==== Given records ====

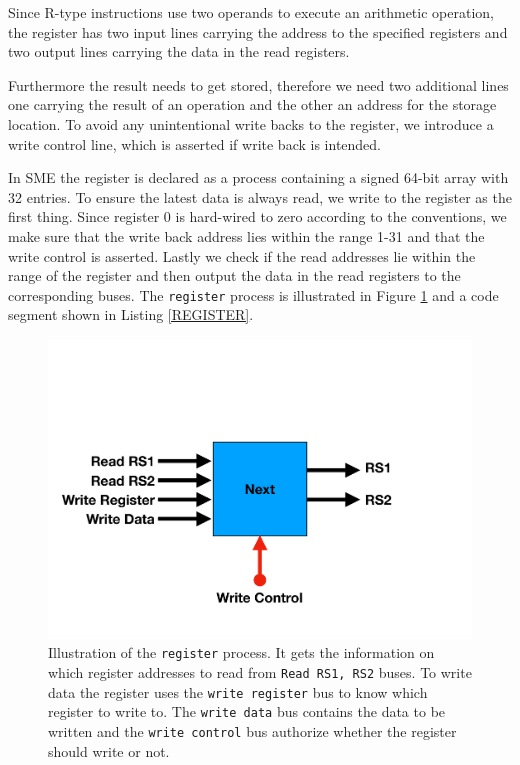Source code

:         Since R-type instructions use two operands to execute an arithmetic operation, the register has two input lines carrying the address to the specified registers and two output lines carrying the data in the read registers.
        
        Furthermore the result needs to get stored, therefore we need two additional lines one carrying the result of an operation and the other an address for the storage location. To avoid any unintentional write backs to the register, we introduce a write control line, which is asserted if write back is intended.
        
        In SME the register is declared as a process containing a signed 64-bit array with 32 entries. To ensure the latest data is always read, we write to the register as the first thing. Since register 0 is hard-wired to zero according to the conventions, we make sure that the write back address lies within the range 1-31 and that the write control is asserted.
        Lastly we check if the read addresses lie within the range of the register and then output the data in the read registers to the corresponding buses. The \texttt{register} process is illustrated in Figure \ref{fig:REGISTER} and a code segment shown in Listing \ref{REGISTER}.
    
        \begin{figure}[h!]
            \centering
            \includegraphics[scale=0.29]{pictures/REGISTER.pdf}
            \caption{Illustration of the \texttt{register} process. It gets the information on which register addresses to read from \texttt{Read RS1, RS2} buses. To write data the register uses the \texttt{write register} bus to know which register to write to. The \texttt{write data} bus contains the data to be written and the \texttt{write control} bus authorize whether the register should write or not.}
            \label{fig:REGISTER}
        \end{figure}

====

**Assignment:** The job is to set down the whole listing exactly, excluding any images.

**Exercise output:**
Source code

:         Since R-type instructions use two operands to execute an arithmetic operation, the register has two input lines carrying the address to the specified registers and two output lines carrying the data in the read registers.
        
        Furthermore the result needs to get stored, therefore we need two additional lines one carrying the result of an operation and the other an address for the storage location. To avoid any unintentional write backs to the register, we introduce a write control line, which is asserted if write back is intended.
        
        In SME the register is declared as a process containing a signed 64-bit array with 32 entries. To ensure the latest data is always read, we write to the register as the first thing. Since register 0 is hard-wired to zero according to the conventions, we make sure that the write back address lies within the range 1-31 and that the write control is asserted.
        Lastly we check if the read addresses lie within the range of the register and then output the data in the read registers to the corresponding buses. The \texttt{register} process is illustrated in Figure \ref{fig:REGISTER} and a code segment shown in Listing \ref{REGISTER}.
    
        \begin{figure}[h!]
            \centering
            \includegraphics[scale=0.29]{pictures/REGISTER.pdf}
            \caption{Illustration of the \texttt{register} process. It gets the information on which register addresses to read from \texttt{Read RS1, RS2} buses. To write data the register uses the \texttt{write register} bus to know which register to write to. The \texttt{write data} bus contains the data to be written and the \texttt{write control} bus authorize whether the register should write or not.}
            \label{fig:REGISTER}
        \end{figure}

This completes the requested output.